Ludlow’s population is 10,000, and they are far from apathetic. Few towns in England are this handsome and none of them, surely, is more self-conscious about its looks. Yet it rates only a parish council, its judgments merely advisory on the most piffling details. Decisions are made either 28 miles away in Shrewsbury by the county council, or 160 miles away in London (or sometimes 400 miles away in Brussels). Ludlow passionately opposed a plan to build new houses hard by the famously lovely and evocative church. Shropshire and Whitehall thought differently. The plan was thwarted only because it emerged that the church owned a wall the developers needed to demolish.

The minutes of the previous meeting gave the flavour of the council’s powerlessness. “The council supports the extension of the taxi rank... objects to a bollard being placed at the junction of Broad Street and Brand Lane... objects to the increased prices of some car-park tickets... requests the delay in the closure of the toilets...”

The very tone of the speakers seemed revealing.
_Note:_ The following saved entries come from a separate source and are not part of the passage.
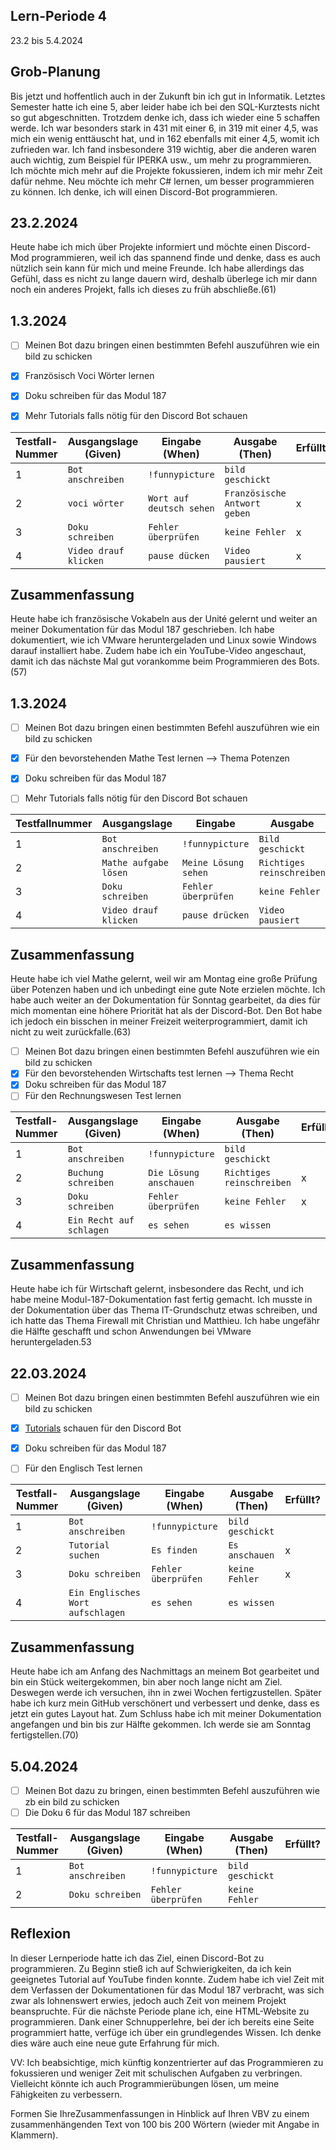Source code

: ## Lern-Periode 4
23.2 bis 5.4.2024

## Grob-Planung
Bis jetzt und hoffentlich auch in der Zukunft bin ich gut in Informatik. Letztes Semester hatte ich eine 5, aber leider habe ich bei den SQL-Kurztests nicht so gut abgeschnitten. Trotzdem denke ich, dass ich wieder eine 5 schaffen werde. Ich war besonders stark in 431 mit einer 6, in 319 mit einer 4,5, was mich ein wenig enttäuscht hat, und in 162 ebenfalls mit einer 4,5, womit ich zufrieden war. Ich fand insbesondere 319 wichtig, aber die anderen waren auch wichtig, zum Beispiel für IPERKA usw., um mehr zu programmieren. Ich möchte mich mehr auf die Projekte fokussieren, indem ich mir mehr Zeit dafür nehme. Neu möchte ich mehr C# lernen, um besser programmieren zu können. Ich denke, ich will einen Discord-Bot programmieren.


## 23.2.2024

Heute habe ich mich über Projekte informiert und möchte einen Discord-Mod programmieren, weil ich das spannend finde und denke, dass es auch nützlich sein kann für mich und meine Freunde. Ich habe allerdings das Gefühl, dass es nicht zu lange dauern wird, deshalb überlege ich mir dann noch ein anderes Projekt, falls ich dieses zu früh abschließe.(61)


## 1.3.2024
- [ ] Meinen Bot dazu bringen einen bestimmten Befehl auszuführen wie ein bild zu schicken
- [x] Französisch Voci Wörter lernen
- [x] Doku schreiben für das Modul 187
- [x] Mehr Tutorials falls nötig für den Discord Bot schauen


| Testfall-Nummer |	Ausgangslage (Given) |	Eingabe (When) |	Ausgabe (Then) |	Erfüllt? |
| --------------- | ------------------- | --------------- | ---------------- | -------- |
|   1 | `Bot anschreiben` | `!funnypicture`| `bild geschickt` |
|   2 | `voci wörter`  | `Wort auf deutsch sehen` | `Französische Antwort geben` | x | 
|   3 | `Doku schreiben` | `Fehler überprüfen` | `keine Fehler` | x |
|   4 |  `Video drauf klicken` | `pause dücken`  | `Video pausiert` | x |


## Zusammenfassung

Heute habe ich französische Vokabeln aus der Unité gelernt und weiter an meiner Dokumentation für das Modul 187 geschrieben. Ich habe dokumentiert, wie ich VMware heruntergeladen und Linux sowie Windows darauf installiert habe. Zudem habe ich ein YouTube-Video angeschaut, damit ich das nächste Mal gut vorankomme beim Programmieren des Bots.(57)

## 1.3.2024
- [ ] Meinen Bot dazu bringen einen bestimmten Befehl auszuführen wie ein bild zu schicken
- [x] Für den bevorstehenden Mathe Test lernen --> Thema Potenzen
- [x] Doku schreiben für das Modul 187
- [ ] Mehr Tutorials falls nötig für den Discord Bot schauen



| Testfallnummer    | Ausgangslage |Eingabe                                             | Ausgabe|
| ----------| ------- | ------------------------------------------------------------ |------------------------------------|
|   1 | `Bot anschreiben` |`!funnypicture`| `Bild geschickt` |
|   2 | `Mathe aufgabe lösen` | `Meine Lösung sehen` | `Richtiges reinschreiben` | x |
|   3 | `Doku schreiben` | `Fehler überprüfen` | `keine Fehler` | x |
|   4 | `Video drauf klicken` | `pause drücken` | `Video pausiert` |

## Zusammenfassung

Heute habe ich viel Mathe gelernt, weil wir am Montag eine große Prüfung über Potenzen haben und ich unbedingt eine gute Note erzielen möchte. Ich habe auch weiter an der Dokumentation für Sonntag gearbeitet, da dies für mich momentan eine höhere Priorität hat als der Discord-Bot. Den Bot habe ich jedoch ein bisschen in meiner Freizeit weiterprogrammiert, damit ich nicht zu weit zurückfalle.(63)



- [ ] Meinen Bot dazu bringen einen bestimmten Befehl auszuführen wie ein bild zu schicken
- [x] Für den bevorstehenden Wirtschafts test lernen --> Thema Recht
- [x] Doku schreiben für das Modul 187
- [ ] Für den Rechnungswesen Test lernen

| Testfall-Nummer |	Ausgangslage (Given) |	Eingabe (When) |	Ausgabe (Then) |	Erfüllt? |
| --------------- | ------------------- | --------------- | ---------------- | -------- |
|   1 | `Bot anschreiben` |`!funnypicture`| `bild geschickt` |
|   2 | `Buchung schreiben` | `Die Lösung anschauen` | `Richtiges reinschreiben` | x |
|   3 | `Doku schreiben` | `Fehler überprüfen` | `keine Fehler` | x 
|   4 | `Ein Recht auf schlagen` | `es sehen` | `es wissen` |

## Zusammenfassung

Heute habe ich für Wirtschaft gelernt, insbesondere das Recht, und ich habe meine Modul-187-Dokumentation fast fertig gemacht. Ich musste in der Dokumentation über das Thema IT-Grundschutz etwas schreiben, und ich hatte das Thema Firewall mit Christian und Matthieu. Ich habe ungefähr die Hälfte geschafft und schon Anwendungen bei VMware heruntergeladen.53

## 22.03.2024

- [ ] Meinen Bot dazu bringen einen bestimmten Befehl auszuführen wie ein bild zu schicken
- [x] [Tutorials](https://www.youtube.com/watch?v=cZNQCAD9WgI&t=262s) schauen für den Discord Bot
- [x] Doku schreiben für das Modul 187
- [ ] Für den Englisch Test lernen


| Testfall-Nummer |	Ausgangslage (Given) |	Eingabe (When) |	Ausgabe (Then) |	Erfüllt? |
| --------------- | ------------------- | --------------- | ---------------- | -------- |
|   1  | `Bot anschreiben` | `!funnypicture` | `bild geschickt` |
|   2  | `Tutorial suchen` | `Es finden`  | `Es anschauen` | x |
|   3  | `Doku schreiben` | `Fehler überprüfen` | `keine Fehler` | x |
|   4  | `Ein Englisches Wort aufschlagen` | `es sehen`  | `es wissen` |

## Zusammenfassung

Heute habe ich am Anfang des Nachmittags an meinem Bot gearbeitet und bin ein Stück weitergekommen, bin aber noch lange nicht am Ziel. Deswegen werde ich versuchen, ihn in zwei Wochen fertigzustellen. Später habe ich kurz mein GitHub verschönert und verbessert und denke, dass es jetzt ein gutes Layout hat. Zum Schluss habe ich mit meiner Dokumentation angefangen und bin bis zur Hälfte gekommen. Ich werde sie am Sonntag fertigstellen.(70)

## 5.04.2024

- [ ] Meinen Bot dazu zu bringen, einen bestimmten Befehl auszuführen wie zb ein bild zu schicken
- [ ] Die Doku 6 für das Modul 187 schreiben

| Testfall-Nummer |	Ausgangslage (Given) |	Eingabe (When) |	Ausgabe (Then) |	Erfüllt? |
| --------------- | ------------------- | --------------- | ---------------- | -------- |
|   1  | `Bot anschreiben` | `!funnypicture` | `bild geschickt` | |
|   2  | `Doku schreiben` | `Fehler überprüfen` | `keine Fehler` | |

## Reflexion

In dieser Lernperiode hatte ich das Ziel, einen Discord-Bot zu programmieren. Zu Beginn stieß ich auf Schwierigkeiten, da ich kein geeignetes Tutorial auf YouTube finden konnte. Zudem habe ich viel Zeit mit dem Verfassen der Dokumentationen für das Modul 187 verbracht, was sich zwar als lohnenswert erwies, jedoch auch Zeit von meinem Projekt beanspruchte. Für die nächste Periode plane ich, eine HTML-Website zu programmieren. Dank einer Schnupperlehre, bei der ich bereits eine Seite programmiert hatte, verfüge ich über ein grundlegendes Wissen. Ich denke dies wäre auch eine neue gute Erfahrung für mich.

VV:
Ich beabsichtige, mich künftig konzentrierter auf das Programmieren zu fokussieren und weniger Zeit mit schulischen Aufgaben zu verbringen. Vielleicht könnte ich auch Programmierübungen lösen, um meine Fähigkeiten zu verbessern.












Formen Sie IhreZusammenfassungen in Hinblick auf Ihren VBV zu einem zusammenhängenden Text von 100 bis 200 Wörtern (wieder mit Angabe in Klammern).
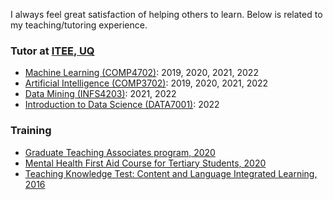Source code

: I always feel great satisfaction of helping others to learn.
Below is related to my teaching/tutoring experience.

### Tutor at [ITEE, UQ](https://itee.uq.edu.au/)
* [Machine Learning (COMP4702)](https://my.uq.edu.au/programs-courses/course.html?course_code=COMP4702): 2019, 2020, 2021, 2022
* [Artificial Intelligence (COMP3702)](https://my.uq.edu.au/programs-courses/course.html?course_code=COMP3702): 2019, 2020, 2021, 2022
* [Data Mining (INFS4203)](https://my.uq.edu.au/programs-courses/course.html?course_code=INFS4203): 2021, 2022
* [Introduction to Data Science (DATA7001)](https://my.uq.edu.au/programs-courses/course.html?course_code=DATA7001): 2022

### Training
* [Graduate Teaching Associates program, 2020](https://itali.uq.edu.au/advancing-teaching/teaching-career-development/professional-learning-programs/graduate-teaching-associates-gta-program)
* [Mental Health First Aid Course for Tertiary Students, 2020](https://mhfa.com.au/courses/elearning/32486)
* [Teaching Knowledge Test: Content and Language Integrated Learning, 2016](https://www.cambridgeenglish.org/teaching-english/teaching-qualifications/tkt/)

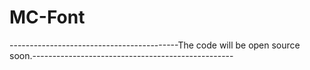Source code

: # MC-Font
  ------------------------------------------The code will be open source soon.--------------------------------------------------
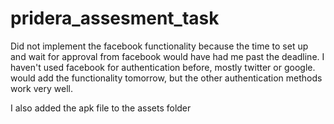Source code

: # pridera_assesment_task

Did not implement the facebook functionality because the time to set up and wait for approval from facebook would have had me past the deadline. I haven't used facebook for authentication before, mostly twitter or google. would add the functionality tomorrow, but the other authentication methods work very well.

I also added the apk file to the assets folder
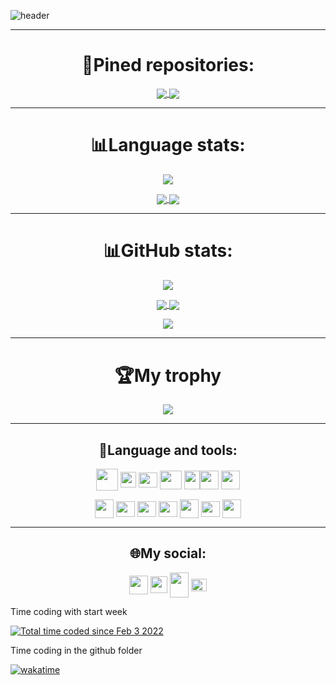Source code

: <!--START_SECTION:waka-->
<!--END_SECTION:waka-->

![header](https://capsule-render.vercel.app/api?type=waving&color=gradient&height=350&section=header&text=Hello%20World!&fontSize=75&animation=fadeIn&fontAlignY=35&desc=I`m%20learning%20Python%20and%20C%20and%20I%20also%20love%20%20programming.&descAlign=52)


---
<h1 align="center">📌Pined repositories:</h1>
<p align="center">
<a href="https://github.com/anuraghazra/github-readme-stats">
  <img align="center" src="https://github-readme-stats.vercel.app/api/pin/?username=pit-with-pizza&repo=College_labs&theme=nord" />
</a>
<a href="https://github.com/anuraghazra/github-readme-stats">
  <img align="center" src="https://github-readme-stats.vercel.app/api/pin/?username=pit-with-pizza&repo=Python&theme=nord" />
</a>





---
<!-- Время активности за неделю -->
<h1 align="center">📊Language stats:</h1>
<p align="center">
<p align="center">
<a href="https://github.com/anuraghazra/github-readme-stats">
  <img align="center" src="https://github-readme-stats.vercel.app/api/wakatime?username=pit_with_pizza&theme=nord&layout=compact" />
</a>


<p align="center">
<a href="https://github.com/anuraghazra/github-readme-stats">
  <img align="center" src="https://github-profile-summary-cards.vercel.app/api/cards/most-commit-language?username=pit-with-pizza&theme=nord_dark&algin=center" />
</a>
<a href="https://github.com/anuraghazra/convoychat">
  <img align="center" src="https://github-profile-summary-cards.vercel.app/api/cards/repos-per-language?username=pit-with-pizza&theme=nord_dark&algin=center" />
</a>



---
<!-- Карточка профиля:  -->
<h1 align="center">📊GitHub stats:</h1>
<p align="center">
<a href="https://git.io/streak-stats">
  <img align="center" src="https://github-readme-streak-stats.herokuapp.com/?user=pit-with-pizza&theme=nord" />
</a>



<p align="center">
<a href="https://github.com/anuraghazra/github-readme-stats">
  <img align="center" src="https://github-profile-summary-cards.vercel.app/api/cards/stats?username=pit-with-pizza&theme=nord_dark&algin=center" />
</a>
<a href="https://github.com/anuraghazra/convoychat">
  <img align="center" src="https://github-profile-summary-cards.vercel.app/api/cards/productive-time?username=pit-with-pizza&theme=nord_dark&algin=center" />
</a>


<p align="center">
<a href="https://github.com/anuraghazra/github-readme-stats">
  <img align="center" src="https://github-profile-summary-cards.vercel.app/api/cards/profile-details?username=pit-with-pizza&theme=nord_dark&algin=center" />
</a>


---

<h1 align="center">🏆My trophy</h1>
<p align="center">
<a href="https://github.com/anuraghazra/convoychat">
  <img align="center" src="https://github-profile-trophy.vercel.app/?username=pit-with-pizza&theme=nord" />
</a>


---










<h2 align="center">🧰Language and tools:</h2>
<p align="center">
<a href="https://github.com/" target="blank"><img align="center" src="https://i.dlpng.com/static/png/446077_preview.png" alt="" height="35" width="35" /></a>
<a href="https://git-scm.com/" target="blank"><img align="center" src="https://i.pinimg.com/originals/01/e5/00/01e500fca29c045d432b64f285f9c229.png" alt="" height="25" width="25" /></a>
<a href="https://www.notion.so/130513c7d185462c8757c833e51a52ef" target="blank"><img align="center" src="https://upload.wikimedia.org/wikipedia/commons/4/45/Notion_app_logo.png" alt="" height="24" width="30" /></a>
<a href="https://wakatime.com/@pit_with_pizza" target="blank"><img align="center" src="https://cdn.worldvectorlogo.com/logos/wakatime.svg" alt="" height="30" width="35" /></a>
<a href="https://docs.microsoft.com/en-us/cpp/?view=msvc-170" target="blank"><img align="center" src="https://upload.wikimedia.org/wikipedia/commons/thumb/1/18/ISO_C%2B%2B_Logo.svg/1822px-ISO_C%2B%2B_Logo.svg.png" alt="" height="30" width="25" /></a
<a href="https://docs.microsoft.com/en-us/dotnet/csharp/" target="blank"><img align="center" src="https://iconape.com/wp-content/files/sh/51404/svg/c--4.svg" alt="" height="30" width="30" /></a>
<a href="https://www.python.org/" target="blank"><img align="center" src="https://upload.wikimedia.org/wikipedia/commons/thumb/c/c3/Python-logo-notext.svg/1024px-Python-logo-notext.svg.png" alt="" height="30" width="30" /></a>


<p align="center">
<a href="https://www.jetbrains.com/ru-ru/pycharm/download/#section=windows" target="blank"><img align="center" src="https://upload.wikimedia.org/wikipedia/commons/thumb/1/1d/PyCharm_Icon.svg/1024px-PyCharm_Icon.svg.png" alt="" height="30" width="30" /></a>
<a href="https://visualstudio.microsoft.com/ru/vs/" target="blank"><img align="center" src="https://upload.wikimedia.org/wikipedia/commons/thumb/5/59/Visual_Studio_Icon_2019.svg/2060px-Visual_Studio_Icon_2019.svg.png" alt="" height="25" width="30" /></a>
<a href="https://code.visualstudio.com/" target="blank"><img align="center" src="https://upload.wikimedia.org/wikipedia/commons/thumb/9/9a/Visual_Studio_Code_1.35_icon.svg/2048px-Visual_Studio_Code_1.35_icon.svg.png" alt="" height="25" width="30" /></a>
<a href="https://www.microsoft.com/en-us/p/windows-terminal/9n0dx20hk701#activetab=pivot:overviewtab" target="blank"><img align="center" src="https://upload.wikimedia.org/wikipedia/commons/thumb/5/51/Windows_Terminal_logo.svg/2560px-Windows_Terminal_logo.svg.png" alt="" height="25" width="30" /></a>
<a href="https://gist.github.com/pit-with-pizza" target="blank"><img align="center" src="https://upload.wikimedia.org/wikipedia/commons/1/1f/Octicons-gist.svg" alt="" height="30" width="30" /></a>
<a href="https://www.heroku.com" target="blank"><img align="center" src="https://cdn-icons-png.flaticon.com/512/873/873120.png" alt="" height="25" width="30" /></a>
<a href="https://www.codewars.com/users/pit-with-pizza" target="blank"><img align="center" src="https://www.codewars.com/packs/assets/logo.61192cf7.svg" alt="" height="30" width="30" /></a>



---
<h2 align="center">🌐My social:</h2>
<p align="center">
<a href="https://vk.com/authorpythonkazika" target="blank"><img align="center" src="https://upload.wikimedia.org/wikipedia/commons/2/21/VK.com-logo.svg" alt="" height="30" width="30" /></a>
<a href="https://t.me/pit_with_pizza" target="blank"><img align="center" src="https://upload.wikimedia.org/wikipedia/commons/thumb/8/83/Telegram_2019_Logo.svg/2048px-Telegram_2019_Logo.svg.png" alt="" height="27" width="27" /></a>
<a href="https://discordapp.com/users/781475572622295071" target="blank"><img align="center" src="https://www.logo.wine/a/logo/Discord_(software)/Discord_(software)-Logo-Color-Logo.wine.svg" alt="" height="40" width="30" /></a>
<a href="mailto:bogdanzadora2005@gmail.com" target="blank"><img align="center" src="https://upload.wikimedia.org/wikipedia/commons/thumb/7/7e/Gmail_icon_%282020%29.svg/1024px-Gmail_icon_%282020%29.svg.png" alt="" height="20" width="25" /></a>

</p>








Time coding with start week

<a href="https://wakatime.com/@2ea01bee-50ba-4268-939a-90d9b11c6cae"><img src="https://wakatime.com/badge/user/2ea01bee-50ba-4268-939a-90d9b11c6cae.svg" alt="Total time coded since Feb 3 2022" /></a>


Time coding in the github folder

<a href="https://wakatime.com/badge/user/2ea01bee-50ba-4268-939a-90d9b11c6cae/project/da7b2c8e-9415-45a0-ba76-0f5f67fc6a9f"><img src="https://wakatime.com/badge/user/2ea01bee-50ba-4268-939a-90d9b11c6cae/project/da7b2c8e-9415-45a0-ba76-0f5f67fc6a9f.svg" alt="wakatime"></a>

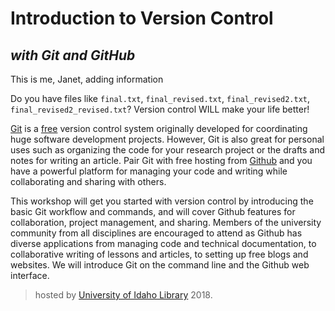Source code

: # Introduction to Version Control

## *with Git and GitHub*

This is me, Janet, adding information

Do you have files like `final.txt`, `final_revised.txt`, `final_revised2.txt`, `final_revised2_revised.txt`?
Version control WILL make your life better! 

[Git](https://git-scm.com/) is a [free](https://www.gnu.org/philosophy/free-sw.en.html) version control system originally developed for coordinating huge software development projects. 
However, Git is also great for personal uses such as organizing the code for your research project or the drafts and notes for writing an article. 
Pair Git with free hosting from [Github](https://github.com/) and you have a powerful platform for managing your code and writing while collaborating and sharing with others. 

This workshop will get you started with version control by introducing the basic Git workflow and commands, and will cover Github features for collaboration, project management, and sharing. 
Members of the university community from all disciplines are encouraged to attend as Github has diverse applications from managing code and technical documentation, to collaborative writing of lessons and articles, to setting up free blogs and websites. 
We will introduce Git on the command line and the Github web interface.

> hosted by [University of Idaho Library](http://www.lib.uidaho.edu/) 2018.

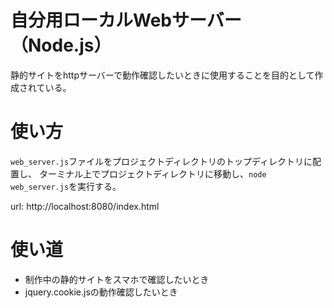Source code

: # 自分用ローカルWebサーバー（Node.js）
静的サイトをhttpサーバーで動作確認したいときに使用することを目的として作成されている。

# 使い方
`web_server.js`ファイルをプロジェクトディレクトリのトップディレクトリに配置し、
ターミナル上でプロジェクトディレクトリに移動し、`node web_server.js`を実行する。

url: http://localhost:8080/index.html

# 使い道
* 制作中の静的サイトをスマホで確認したいとき
* jquery.cookie.jsの動作確認したいとき



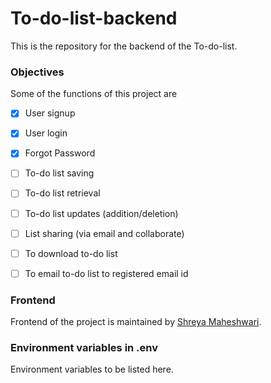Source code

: # To-do-list-backend

This is the repository for the backend of the To-do-list.


### Objectives

Some of the functions of this project are 

- [X] User signup
- [X] User login 
- [X] Forgot Password
- [ ] To-do list saving
- [ ] To-do list retrieval
- [ ] To-do list updates (addition/deletion)
- [ ] List sharing (via email and collaborate)
- [ ] To download to-do list
- [ ] To email to-do list to registered email id


### Frontend 

Frontend of the project is maintained by [Shreya Maheshwari](https://github.com/mshreya9).


### Environment variables in .env

Environment variables to be listed here.
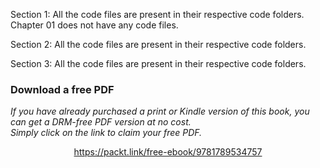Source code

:


Section 1: All the code files are present in their respective code folders. Chapter 01 does not have any code files.

Section 2: All the code files are present in their respective code folders. 

Section 3: All the code files are present in their respective code folders.
### Download a free PDF

 <i>If you have already purchased a print or Kindle version of this book, you can get a DRM-free PDF version at no cost.<br>Simply click on the link to claim your free PDF.</i>
<p align="center"> <a href="https://packt.link/free-ebook/9781789534757">https://packt.link/free-ebook/9781789534757 </a> </p>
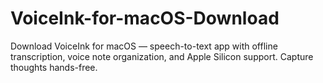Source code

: # VoiceInk-for-macOS-Download
Download VoiceInk for macOS — speech-to-text app with offline transcription, voice note organization, and Apple Silicon support. Capture thoughts hands-free.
Martin Taylor-Smith, who is both one of Ludlow’s county councillors and a member of the Shropshire cabinet, had a notably irritated air, as though he had far more important meetings to address. And the inspector also sounded less than deferential: he was definitely telling, not asking. Theoretically, Shropshire consults Ludlow on Ludlow issues. This, say the locals, is very theoretical. “They don’t ­actually consult us,” said one town councillor, Viv Parry. “They tell us when a consultation has gone through.” “It’s a whale consulting the plankton,” said John Aitken.

And so it goes, throughout this most top-down of democracies. I don’t doubt the government’s distaste for the dirigiste micro-management of the Blair-Brown years. But will the good ­intentions survive reality? In particular, will they survive the expected anti-government swing this week and in the years to come which – on all known form – will leave a large number of local authorities in the hands of the Westminster opposition? Neither the precedents nor the signs are encouraging.

As any Arab protester could tell you, change comes when the population’s demands become unignorable. And in Britain – even in civic-minded Ludlow – the people neither care enough, nor have enough faith in their own judgment, to demand the right to make their own decisions.